On, and up to Krafla. There’s more steam, some of it coming from the chimneys of a geothermal power station that bestrides the road like a medieval city gateway. Higher and higher, up a valley of desert sand and red mud, part-filled with a frozen river of black lava, and then it looks as if a giant has poured golf-course-green grass down the hillside, and there are sheep grazing, and then another lava spillage. Steam churns from every pore in the ground. The car park at the top is almost full, and there’s a queue at the coffee booth and another at the loos, and when we get out we hear the roar again, louder and lower because we’re closer to it than we were in the Dimmuborgir. It’s not traffic but the ground, the rumble of the planet’s rumination.
We set off, across a meadow of crowberries, over turf a brighter green than elsewhere and studded with harebells and gentians, towards the steam and sand. From up here, more mountains come up, and more, rising out of a fjord that is filled with black lava, not blue sea. My brain reads the landscape as water and mountains, with islands in the fjord, very much like what we saw in Eyjafjörður, but it’s not water. We cross the lava flow, like walking across a runway or a motorway between the meadow and the boiling mud, and then take the path around the volcano’s cone, towards a smaller crater.

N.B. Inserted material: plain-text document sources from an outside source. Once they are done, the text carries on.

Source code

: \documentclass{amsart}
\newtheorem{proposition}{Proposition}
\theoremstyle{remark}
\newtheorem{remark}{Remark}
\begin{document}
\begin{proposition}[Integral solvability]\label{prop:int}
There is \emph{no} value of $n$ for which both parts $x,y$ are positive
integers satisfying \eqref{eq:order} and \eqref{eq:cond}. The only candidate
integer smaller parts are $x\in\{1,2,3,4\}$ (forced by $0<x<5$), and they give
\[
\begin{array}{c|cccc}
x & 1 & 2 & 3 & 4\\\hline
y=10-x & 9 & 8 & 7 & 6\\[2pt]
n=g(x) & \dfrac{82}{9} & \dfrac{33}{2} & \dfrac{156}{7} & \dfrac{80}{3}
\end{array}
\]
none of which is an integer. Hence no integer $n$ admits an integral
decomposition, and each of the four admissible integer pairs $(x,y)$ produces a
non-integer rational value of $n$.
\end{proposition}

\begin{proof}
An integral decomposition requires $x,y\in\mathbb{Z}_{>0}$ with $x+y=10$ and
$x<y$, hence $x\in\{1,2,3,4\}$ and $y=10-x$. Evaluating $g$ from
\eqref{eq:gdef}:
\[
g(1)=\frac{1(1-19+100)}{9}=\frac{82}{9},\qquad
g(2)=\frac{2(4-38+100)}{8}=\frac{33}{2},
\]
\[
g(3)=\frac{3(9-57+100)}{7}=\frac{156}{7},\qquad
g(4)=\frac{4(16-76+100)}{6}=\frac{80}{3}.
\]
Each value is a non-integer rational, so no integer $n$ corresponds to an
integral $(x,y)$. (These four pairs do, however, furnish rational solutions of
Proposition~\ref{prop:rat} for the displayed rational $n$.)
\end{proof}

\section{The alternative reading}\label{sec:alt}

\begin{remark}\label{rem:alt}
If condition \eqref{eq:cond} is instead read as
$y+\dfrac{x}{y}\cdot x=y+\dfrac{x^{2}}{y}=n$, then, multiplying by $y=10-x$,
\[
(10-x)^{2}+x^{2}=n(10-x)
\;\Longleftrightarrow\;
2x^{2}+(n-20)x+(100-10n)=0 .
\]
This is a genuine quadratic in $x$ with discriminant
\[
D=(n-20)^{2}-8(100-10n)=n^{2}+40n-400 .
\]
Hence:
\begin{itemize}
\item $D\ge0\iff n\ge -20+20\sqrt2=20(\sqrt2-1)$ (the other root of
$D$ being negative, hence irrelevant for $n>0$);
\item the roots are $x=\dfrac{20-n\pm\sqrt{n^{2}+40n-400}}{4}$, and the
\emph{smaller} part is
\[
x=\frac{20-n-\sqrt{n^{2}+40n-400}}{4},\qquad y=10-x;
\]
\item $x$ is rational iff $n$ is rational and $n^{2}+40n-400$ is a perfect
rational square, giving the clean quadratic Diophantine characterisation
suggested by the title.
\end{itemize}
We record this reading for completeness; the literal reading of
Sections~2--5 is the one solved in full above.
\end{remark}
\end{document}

The wind is sharp up here and Tobias and I have cold hands. We hold them in the steam, happy to find that, unlike at Hveragerði in winter, it’s hot enough to help, and then Tobias discovers that the rock is warm to the touch. He lies down on it, pleased. The stone feels like unglazed stoneware, and has the warmth and roughness of hefty pots waiting to be glazed. I put my hand into a crack in the rock, a few inches wide, and steam condenses on it immediately. It’s toaster rock, says Tobias, and starts trying to put other things down it. A piece of paper comes out wet. He drops a piece of lava down the crack and becomes convinced that he’s made it steam more, and then we all start playing with the toaster rocks, warming our hands, wondering what we could cook, poking it with stones. Tobias suggests that if he takes some back to Cornwall and drops it down a hole, steam will start to come out there too, and begins to imagine his friends’ pleasure at this discovery in the school playground. The crater above us looks like pictures of the mouth of hell, a gaping hole with human figures obscured by billowing steam. We follow the path to the top, where there is a formation of rocks in something like sandstone, vaguely reminiscent of a Barbara Hepworth and bearing no apparent relation to the lava or the sand. It’s like standing on the mountain’s prow, overhanging the inland sea of black lava, the fertile plains around the lake and the sulphurous steam still rising from the crater, which erupted about the same time as the birth of Christ.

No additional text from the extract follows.